I'd like to permanently delete those rows that are empty have no data of any type! I am doing this like:
我想永久地删除那些空的没有任何类型数据的行!我是这样做的:
private void shift(File f){
File F=f;
HSSFWorkbook wb = null;
HSSFSheet sheet=null;
try{
FileInputStream is=new FileInputStream(F);
wb= new HSSFWorkbook(is);
sheet = wb.getSheetAt(0);
int rowIndex = 0;
int lastRowNum = sheet.getLastRowNum();
if (rowIndex >= 0 && rowIndex < lastRowNum) {
sheet.shiftRows(rowIndex, lastRowNum, 500);
}
FileOutputStream fileOut = new FileOutputStream("C:/juni.xls");
wb.write(fileOut);
fileOut.close();
}
catch(Exception e){
System.out.print("SERRO "+e);
}
}
after shiftRows() i write my new file. But my code has now effect. I just need to remove/delete the empty rows that come inside my data (any ever). so is it possible doing so? if yes, am i doing right? if no can anybody please help me doing so? Thanks in advance!
shift()之后,我写新的文件。但是我的代码现在生效了。我只需要删除/删除数据内的空行(任何行)。那么这样做有可能吗?如果是,我做得对吗?如果没有人能帮我这么做吗?提前谢谢!
2 个解决方案
#1
11
If memory recalls shiftRows(int startRow, int endRow, int n) is what you need. I don't quite remember how to check if a row is empty but if you DO know that a row is empty (normally through use of removeRow(Row row)) and you know the rowIndex, then it isn't so bad.
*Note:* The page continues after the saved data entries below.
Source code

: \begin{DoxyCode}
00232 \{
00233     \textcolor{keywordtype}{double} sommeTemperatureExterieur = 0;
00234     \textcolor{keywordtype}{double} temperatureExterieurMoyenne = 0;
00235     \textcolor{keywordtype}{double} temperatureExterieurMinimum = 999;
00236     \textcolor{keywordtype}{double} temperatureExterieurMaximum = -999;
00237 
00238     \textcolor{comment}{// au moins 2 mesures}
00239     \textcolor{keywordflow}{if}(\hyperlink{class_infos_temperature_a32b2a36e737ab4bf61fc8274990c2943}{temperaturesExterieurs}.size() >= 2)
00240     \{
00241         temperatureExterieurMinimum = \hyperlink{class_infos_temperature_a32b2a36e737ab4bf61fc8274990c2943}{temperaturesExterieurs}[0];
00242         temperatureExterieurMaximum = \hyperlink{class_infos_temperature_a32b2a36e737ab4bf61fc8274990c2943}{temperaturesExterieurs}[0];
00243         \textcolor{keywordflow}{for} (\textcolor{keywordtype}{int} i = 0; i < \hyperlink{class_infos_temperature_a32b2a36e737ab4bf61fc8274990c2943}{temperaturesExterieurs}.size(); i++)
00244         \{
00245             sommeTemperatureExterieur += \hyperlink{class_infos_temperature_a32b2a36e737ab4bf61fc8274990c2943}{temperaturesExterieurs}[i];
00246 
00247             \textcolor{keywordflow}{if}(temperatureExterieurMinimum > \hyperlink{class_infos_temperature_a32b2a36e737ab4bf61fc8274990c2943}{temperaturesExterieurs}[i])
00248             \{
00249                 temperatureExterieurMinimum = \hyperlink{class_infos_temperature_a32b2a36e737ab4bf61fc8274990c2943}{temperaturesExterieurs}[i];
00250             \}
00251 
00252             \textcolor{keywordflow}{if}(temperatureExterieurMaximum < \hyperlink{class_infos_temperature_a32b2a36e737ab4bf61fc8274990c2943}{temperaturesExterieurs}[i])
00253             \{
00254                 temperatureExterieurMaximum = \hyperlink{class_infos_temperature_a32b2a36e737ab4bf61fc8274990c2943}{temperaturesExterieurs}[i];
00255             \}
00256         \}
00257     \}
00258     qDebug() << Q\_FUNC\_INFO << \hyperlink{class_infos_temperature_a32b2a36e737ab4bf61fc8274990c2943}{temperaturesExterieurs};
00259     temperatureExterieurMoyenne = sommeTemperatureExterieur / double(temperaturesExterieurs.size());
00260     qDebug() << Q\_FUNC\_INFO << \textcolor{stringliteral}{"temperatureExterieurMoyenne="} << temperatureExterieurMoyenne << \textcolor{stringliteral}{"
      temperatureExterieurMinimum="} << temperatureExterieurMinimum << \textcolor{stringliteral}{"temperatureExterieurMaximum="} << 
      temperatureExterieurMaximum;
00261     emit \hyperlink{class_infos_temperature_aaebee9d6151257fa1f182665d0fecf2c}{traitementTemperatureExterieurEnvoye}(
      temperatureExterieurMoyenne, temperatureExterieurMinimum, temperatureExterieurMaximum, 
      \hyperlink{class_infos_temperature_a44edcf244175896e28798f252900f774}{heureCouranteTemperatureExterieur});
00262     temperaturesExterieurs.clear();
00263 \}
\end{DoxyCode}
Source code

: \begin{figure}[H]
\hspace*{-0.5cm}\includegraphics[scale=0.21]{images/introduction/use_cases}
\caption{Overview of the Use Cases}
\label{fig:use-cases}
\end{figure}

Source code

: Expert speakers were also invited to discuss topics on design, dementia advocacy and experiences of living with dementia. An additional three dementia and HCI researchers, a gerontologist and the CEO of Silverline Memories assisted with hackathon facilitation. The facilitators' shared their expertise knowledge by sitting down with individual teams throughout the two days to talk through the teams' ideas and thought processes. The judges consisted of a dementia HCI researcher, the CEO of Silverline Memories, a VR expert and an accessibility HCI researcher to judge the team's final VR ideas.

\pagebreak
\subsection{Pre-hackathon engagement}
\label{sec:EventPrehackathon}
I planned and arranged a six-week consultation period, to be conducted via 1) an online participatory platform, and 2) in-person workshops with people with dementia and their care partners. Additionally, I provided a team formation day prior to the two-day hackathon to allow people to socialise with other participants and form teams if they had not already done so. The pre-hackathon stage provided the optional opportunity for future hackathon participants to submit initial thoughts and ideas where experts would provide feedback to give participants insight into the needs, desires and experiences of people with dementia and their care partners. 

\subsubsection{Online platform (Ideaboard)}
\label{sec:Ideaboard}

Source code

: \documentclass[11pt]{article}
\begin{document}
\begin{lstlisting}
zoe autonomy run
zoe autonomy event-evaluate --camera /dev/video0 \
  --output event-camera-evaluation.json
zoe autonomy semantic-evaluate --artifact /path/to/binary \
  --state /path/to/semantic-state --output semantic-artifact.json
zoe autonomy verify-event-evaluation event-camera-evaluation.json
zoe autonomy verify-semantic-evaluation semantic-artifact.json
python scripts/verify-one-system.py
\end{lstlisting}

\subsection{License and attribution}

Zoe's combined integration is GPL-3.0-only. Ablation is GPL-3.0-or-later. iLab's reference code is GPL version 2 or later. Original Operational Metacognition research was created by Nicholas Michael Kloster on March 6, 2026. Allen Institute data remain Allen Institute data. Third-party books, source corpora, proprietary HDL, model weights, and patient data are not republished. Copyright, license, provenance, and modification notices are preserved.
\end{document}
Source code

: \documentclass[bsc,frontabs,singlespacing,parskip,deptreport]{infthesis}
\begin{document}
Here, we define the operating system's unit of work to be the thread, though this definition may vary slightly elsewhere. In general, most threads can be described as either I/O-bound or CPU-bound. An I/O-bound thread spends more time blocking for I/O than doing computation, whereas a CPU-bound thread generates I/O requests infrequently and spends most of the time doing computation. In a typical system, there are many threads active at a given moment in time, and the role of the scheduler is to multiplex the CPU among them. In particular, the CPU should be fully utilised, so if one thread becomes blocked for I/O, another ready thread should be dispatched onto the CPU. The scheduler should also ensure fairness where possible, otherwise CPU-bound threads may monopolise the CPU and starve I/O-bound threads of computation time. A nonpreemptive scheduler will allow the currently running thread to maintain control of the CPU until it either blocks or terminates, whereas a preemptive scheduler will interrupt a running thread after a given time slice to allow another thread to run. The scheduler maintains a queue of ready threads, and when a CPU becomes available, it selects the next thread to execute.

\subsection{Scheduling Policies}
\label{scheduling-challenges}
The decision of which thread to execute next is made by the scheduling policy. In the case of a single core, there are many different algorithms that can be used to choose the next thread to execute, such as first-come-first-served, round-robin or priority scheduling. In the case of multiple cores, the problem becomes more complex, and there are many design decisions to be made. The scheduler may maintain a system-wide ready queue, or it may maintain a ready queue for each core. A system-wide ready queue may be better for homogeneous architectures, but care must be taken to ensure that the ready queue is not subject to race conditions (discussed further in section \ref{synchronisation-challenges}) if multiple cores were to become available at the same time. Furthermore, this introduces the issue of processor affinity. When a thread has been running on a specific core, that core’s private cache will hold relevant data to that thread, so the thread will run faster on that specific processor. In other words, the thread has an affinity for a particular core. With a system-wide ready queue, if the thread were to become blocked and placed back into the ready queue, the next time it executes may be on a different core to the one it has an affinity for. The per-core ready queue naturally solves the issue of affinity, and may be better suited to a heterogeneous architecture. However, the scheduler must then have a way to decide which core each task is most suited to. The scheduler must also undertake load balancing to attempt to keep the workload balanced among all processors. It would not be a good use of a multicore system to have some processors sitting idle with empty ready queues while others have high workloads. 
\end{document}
By calling:
如果内存回忆移位(int startRow, int endRow, int n)是您需要的。我不太记得如何检查一个行是否为空,但是如果您确实知道一个行是空的(通常通过使用removeRow(row))),并且您知道rowIndex,那么它并不是那么糟糕。通过调用:
int rowIndex; //Assume already known and this is the row you want to get rid of
int lastIndex = sheet.getLastRowNum();
sheet.shiftRows(rowIndex + 1, lastIndex, -1);
you shift every row in [rowIndex + 1, lastIndex] inclusive up by 1 (which should delete an empty row effectively). If you have multiple rows and had a way to determine if the row was empty then I suggest something like:
将[rowIndex + 1, lastIndex]中的每一行移动1(这将有效地删除空行)。如果有多个行,并且有办法确定行是否为空,那么我建议如下:
for(int i = 0; i < sheet.getLastRowNum(); i++){
if(isEmpty(sheet.getRow(i)){
sheet.shiftRows(i + 1, sheet.getLastRowNum(), -1);
i--;//Adjusts the sweep in accordance to a row removal
}
}
boolean isEmpty(Row row){
//Code to determine if a row is empty
}
As a small note if n is negative, the rows shift up. If n is positive the rows shift down. So I'm not quite sure if you meant to shift that chunk of rows down by 500 or not in your provided code. I hope this helps.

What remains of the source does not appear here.